Toriq Hadad
@thhadad
SAYA percaya banyak doa akan terkabul di bulan puasa ini. Termasuk doa saya: semoga kita puasa dan Lebaran bersama.
Ternyata benar. Doa saya terkabul, walau hanya separuh. Muhammadiyah mulai puasa Selasa, NU hari Rabu. Pemerintah juga Rabu. Tapi, kalau tak berubah, Lebaran tahun ini akan jatuh pada hari yang sama, karena Muhammadiyah berpuasa 30 hari dan NU 29 hari.
Membayangkan Lebaran pada hari yang sama Agustus mendatang itu saja sudah membuat saya gembira.

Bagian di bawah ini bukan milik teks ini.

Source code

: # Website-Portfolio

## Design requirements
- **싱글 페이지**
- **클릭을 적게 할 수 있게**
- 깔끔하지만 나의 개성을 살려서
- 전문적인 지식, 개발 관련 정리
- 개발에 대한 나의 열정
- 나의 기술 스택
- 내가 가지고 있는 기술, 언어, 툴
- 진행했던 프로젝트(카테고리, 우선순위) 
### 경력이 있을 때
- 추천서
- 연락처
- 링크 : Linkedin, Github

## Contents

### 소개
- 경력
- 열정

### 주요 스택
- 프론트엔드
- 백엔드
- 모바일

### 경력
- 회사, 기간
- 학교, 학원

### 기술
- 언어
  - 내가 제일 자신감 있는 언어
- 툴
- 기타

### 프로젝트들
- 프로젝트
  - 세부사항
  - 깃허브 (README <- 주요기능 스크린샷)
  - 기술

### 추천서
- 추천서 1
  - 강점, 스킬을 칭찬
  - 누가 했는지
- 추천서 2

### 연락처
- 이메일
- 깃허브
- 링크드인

Hilang sudah rasa iri pada umat Islam di Arab Saudi, Malaysia, dan banyak negara Semenanjung Arab serta Eropa, yang kompak mengawali puasa pada hari yang sama.
Rasa girang itu meredakan kegalauan saya membaca SMS seorang kawan. "Muhammadiyah puasa Selasa, NU hari Rabu, pemerintah juga ikut Rabu, lalu kita ikut Islam yang mana?" Saya jawab: perbedaan itu rahmat. Pilih sesuai pengetahuan, keyakinan, dan hati nurani.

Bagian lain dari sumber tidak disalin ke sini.